The records that follow are to be transcribed in full, without their images.
* * *
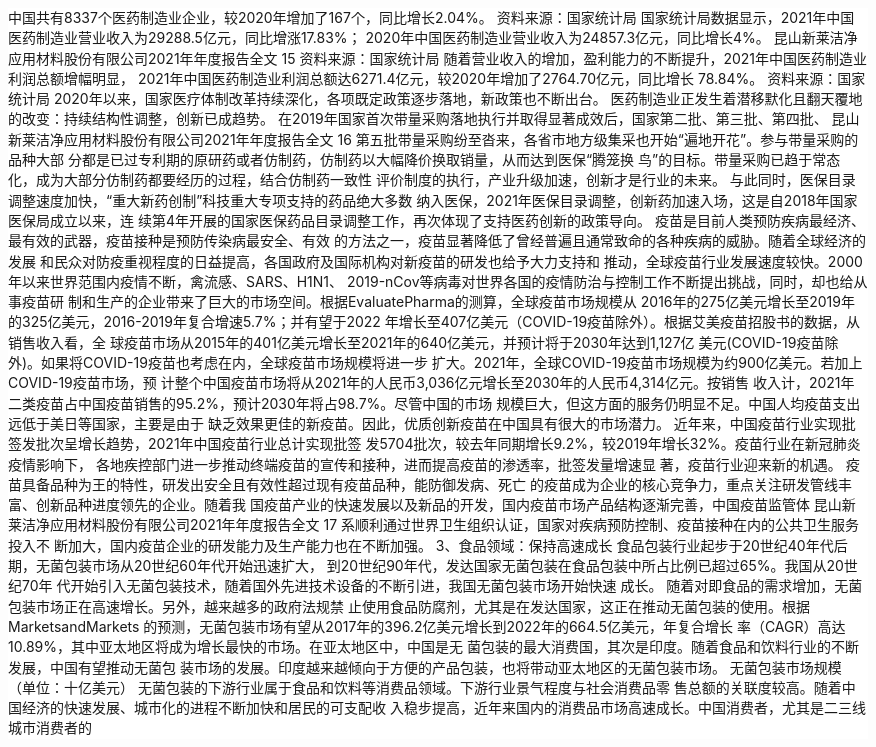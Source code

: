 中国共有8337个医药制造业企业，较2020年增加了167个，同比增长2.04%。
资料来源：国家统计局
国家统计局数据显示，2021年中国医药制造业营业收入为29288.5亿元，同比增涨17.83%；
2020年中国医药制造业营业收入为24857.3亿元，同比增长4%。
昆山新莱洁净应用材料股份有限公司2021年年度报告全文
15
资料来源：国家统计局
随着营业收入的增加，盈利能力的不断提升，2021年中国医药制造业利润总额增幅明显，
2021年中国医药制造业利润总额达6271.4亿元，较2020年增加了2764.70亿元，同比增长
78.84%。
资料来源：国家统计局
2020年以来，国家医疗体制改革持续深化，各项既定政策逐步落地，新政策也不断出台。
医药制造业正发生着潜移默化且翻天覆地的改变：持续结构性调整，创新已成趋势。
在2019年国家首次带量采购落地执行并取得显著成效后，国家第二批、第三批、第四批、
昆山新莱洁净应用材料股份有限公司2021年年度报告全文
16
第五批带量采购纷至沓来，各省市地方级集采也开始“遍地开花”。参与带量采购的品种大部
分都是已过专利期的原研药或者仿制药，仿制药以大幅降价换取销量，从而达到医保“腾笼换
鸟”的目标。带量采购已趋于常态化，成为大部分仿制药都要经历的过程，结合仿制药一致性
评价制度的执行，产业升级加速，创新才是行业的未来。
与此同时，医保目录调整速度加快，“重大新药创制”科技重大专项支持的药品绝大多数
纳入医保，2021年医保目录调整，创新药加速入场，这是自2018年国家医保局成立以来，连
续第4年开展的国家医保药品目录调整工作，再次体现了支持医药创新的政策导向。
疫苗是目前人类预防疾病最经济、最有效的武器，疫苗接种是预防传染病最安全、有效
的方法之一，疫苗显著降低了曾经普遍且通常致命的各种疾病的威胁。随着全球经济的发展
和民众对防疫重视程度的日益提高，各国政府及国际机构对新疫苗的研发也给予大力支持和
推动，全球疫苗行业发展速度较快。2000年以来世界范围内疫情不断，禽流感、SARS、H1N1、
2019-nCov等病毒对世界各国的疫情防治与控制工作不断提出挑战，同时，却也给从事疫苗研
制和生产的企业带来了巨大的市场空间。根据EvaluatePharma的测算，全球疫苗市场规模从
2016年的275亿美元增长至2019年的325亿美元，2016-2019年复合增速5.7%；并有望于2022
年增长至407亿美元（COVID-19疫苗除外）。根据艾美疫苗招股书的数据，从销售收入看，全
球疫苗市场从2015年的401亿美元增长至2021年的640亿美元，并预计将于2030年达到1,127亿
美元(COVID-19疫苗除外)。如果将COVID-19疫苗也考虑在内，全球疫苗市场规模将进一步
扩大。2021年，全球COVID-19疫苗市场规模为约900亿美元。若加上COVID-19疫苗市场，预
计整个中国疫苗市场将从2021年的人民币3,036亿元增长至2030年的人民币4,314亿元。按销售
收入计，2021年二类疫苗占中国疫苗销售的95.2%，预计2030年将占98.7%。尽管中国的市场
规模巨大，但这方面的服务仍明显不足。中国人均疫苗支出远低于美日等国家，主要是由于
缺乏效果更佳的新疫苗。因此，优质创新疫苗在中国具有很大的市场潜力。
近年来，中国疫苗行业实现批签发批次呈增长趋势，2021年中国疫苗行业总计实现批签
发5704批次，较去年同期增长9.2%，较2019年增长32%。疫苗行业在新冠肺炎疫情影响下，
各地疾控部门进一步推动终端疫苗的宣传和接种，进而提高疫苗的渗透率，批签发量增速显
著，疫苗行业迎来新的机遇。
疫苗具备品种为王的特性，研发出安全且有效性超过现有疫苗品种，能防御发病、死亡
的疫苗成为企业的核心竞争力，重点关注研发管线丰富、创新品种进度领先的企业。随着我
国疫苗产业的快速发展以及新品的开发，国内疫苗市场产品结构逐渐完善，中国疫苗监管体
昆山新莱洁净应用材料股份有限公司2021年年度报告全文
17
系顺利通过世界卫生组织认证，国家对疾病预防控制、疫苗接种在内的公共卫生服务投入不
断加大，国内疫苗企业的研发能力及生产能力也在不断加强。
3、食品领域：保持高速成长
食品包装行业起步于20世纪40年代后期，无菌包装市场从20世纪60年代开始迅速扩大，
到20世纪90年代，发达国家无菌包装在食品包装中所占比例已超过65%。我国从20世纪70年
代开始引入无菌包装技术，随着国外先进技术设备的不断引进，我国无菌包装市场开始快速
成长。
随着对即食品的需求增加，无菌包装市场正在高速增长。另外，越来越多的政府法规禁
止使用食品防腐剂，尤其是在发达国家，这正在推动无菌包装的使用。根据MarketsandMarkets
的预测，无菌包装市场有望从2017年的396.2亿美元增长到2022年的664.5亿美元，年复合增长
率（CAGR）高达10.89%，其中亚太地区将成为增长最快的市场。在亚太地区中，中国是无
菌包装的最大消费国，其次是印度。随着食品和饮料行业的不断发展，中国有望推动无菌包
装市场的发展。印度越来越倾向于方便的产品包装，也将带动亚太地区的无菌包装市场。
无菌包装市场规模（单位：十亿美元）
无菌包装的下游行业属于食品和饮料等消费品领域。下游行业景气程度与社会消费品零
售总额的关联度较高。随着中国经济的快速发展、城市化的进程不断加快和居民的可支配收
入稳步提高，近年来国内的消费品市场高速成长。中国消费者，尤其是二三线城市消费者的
* * *
TASK RESULT:
Source code

: 中国共有8337个医药制造业企业，较2020年增加了167个，同比增长2.04%。
资料来源：国家统计局
国家统计局数据显示，2021年中国医药制造业营业收入为29288.5亿元，同比增涨17.83%；
2020年中国医药制造业营业收入为24857.3亿元，同比增长4%。
昆山新莱洁净应用材料股份有限公司2021年年度报告全文
15
资料来源：国家统计局
随着营业收入的增加，盈利能力的不断提升，2021年中国医药制造业利润总额增幅明显，
2021年中国医药制造业利润总额达6271.4亿元，较2020年增加了2764.70亿元，同比增长
78.84%。
资料来源：国家统计局
2020年以来，国家医疗体制改革持续深化，各项既定政策逐步落地，新政策也不断出台。
医药制造业正发生着潜移默化且翻天覆地的改变：持续结构性调整，创新已成趋势。
在2019年国家首次带量采购落地执行并取得显著成效后，国家第二批、第三批、第四批、
昆山新莱洁净应用材料股份有限公司2021年年度报告全文
16
第五批带量采购纷至沓来，各省市地方级集采也开始“遍地开花”。参与带量采购的品种大部
分都是已过专利期的原研药或者仿制药，仿制药以大幅降价换取销量，从而达到医保“腾笼换
鸟”的目标。带量采购已趋于常态化，成为大部分仿制药都要经历的过程，结合仿制药一致性
评价制度的执行，产业升级加速，创新才是行业的未来。
与此同时，医保目录调整速度加快，“重大新药创制”科技重大专项支持的药品绝大多数
纳入医保，2021年医保目录调整，创新药加速入场，这是自2018年国家医保局成立以来，连
续第4年开展的国家医保药品目录调整工作，再次体现了支持医药创新的政策导向。
疫苗是目前人类预防疾病最经济、最有效的武器，疫苗接种是预防传染病最安全、有效
的方法之一，疫苗显著降低了曾经普遍且通常致命的各种疾病的威胁。随着全球经济的发展
和民众对防疫重视程度的日益提高，各国政府及国际机构对新疫苗的研发也给予大力支持和
推动，全球疫苗行业发展速度较快。2000年以来世界范围内疫情不断，禽流感、SARS、H1N1、
2019-nCov等病毒对世界各国的疫情防治与控制工作不断提出挑战，同时，却也给从事疫苗研
制和生产的企业带来了巨大的市场空间。根据EvaluatePharma的测算，全球疫苗市场规模从
2016年的275亿美元增长至2019年的325亿美元，2016-2019年复合增速5.7%；并有望于2022
年增长至407亿美元（COVID-19疫苗除外）。根据艾美疫苗招股书的数据，从销售收入看，全
球疫苗市场从2015年的401亿美元增长至2021年的640亿美元，并预计将于2030年达到1,127亿
美元(COVID-19疫苗除外)。如果将COVID-19疫苗也考虑在内，全球疫苗市场规模将进一步
扩大。2021年，全球COVID-19疫苗市场规模为约900亿美元。若加上COVID-19疫苗市场，预
计整个中国疫苗市场将从2021年的人民币3,036亿元增长至2030年的人民币4,314亿元。按销售
收入计，2021年二类疫苗占中国疫苗销售的95.2%，预计2030年将占98.7%。尽管中国的市场
规模巨大，但这方面的服务仍明显不足。中国人均疫苗支出远低于美日等国家，主要是由于
缺乏效果更佳的新疫苗。因此，优质创新疫苗在中国具有很大的市场潜力。
近年来，中国疫苗行业实现批签发批次呈增长趋势，2021年中国疫苗行业总计实现批签
发5704批次，较去年同期增长9.2%，较2019年增长32%。疫苗行业在新冠肺炎疫情影响下，
各地疾控部门进一步推动终端疫苗的宣传和接种，进而提高疫苗的渗透率，批签发量增速显
著，疫苗行业迎来新的机遇。
疫苗具备品种为王的特性，研发出安全且有效性超过现有疫苗品种，能防御发病、死亡
的疫苗成为企业的核心竞争力，重点关注研发管线丰富、创新品种进度领先的企业。随着我
国疫苗产业的快速发展以及新品的开发，国内疫苗市场产品结构逐渐完善，中国疫苗监管体
昆山新莱洁净应用材料股份有限公司2021年年度报告全文
17
系顺利通过世界卫生组织认证，国家对疾病预防控制、疫苗接种在内的公共卫生服务投入不
断加大，国内疫苗企业的研发能力及生产能力也在不断加强。
3、食品领域：保持高速成长
食品包装行业起步于20世纪40年代后期，无菌包装市场从20世纪60年代开始迅速扩大，
到20世纪90年代，发达国家无菌包装在食品包装中所占比例已超过65%。我国从20世纪70年
代开始引入无菌包装技术，随着国外先进技术设备的不断引进，我国无菌包装市场开始快速
成长。
随着对即食品的需求增加，无菌包装市场正在高速增长。另外，越来越多的政府法规禁
止使用食品防腐剂，尤其是在发达国家，这正在推动无菌包装的使用。根据MarketsandMarkets
的预测，无菌包装市场有望从2017年的396.2亿美元增长到2022年的664.5亿美元，年复合增长
率（CAGR）高达10.89%，其中亚太地区将成为增长最快的市场。在亚太地区中，中国是无
菌包装的最大消费国，其次是印度。随着食品和饮料行业的不断发展，中国有望推动无菌包
装市场的发展。印度越来越倾向于方便的产品包装，也将带动亚太地区的无菌包装市场。
无菌包装市场规模（单位：十亿美元）
无菌包装的下游行业属于食品和饮料等消费品领域。下游行业景气程度与社会消费品零
售总额的关联度较高。随着中国经济的快速发展、城市化的进程不断加快和居民的可支配收
入稳步提高，近年来国内的消费品市场高速成长。中国消费者，尤其是二三线城市消费者的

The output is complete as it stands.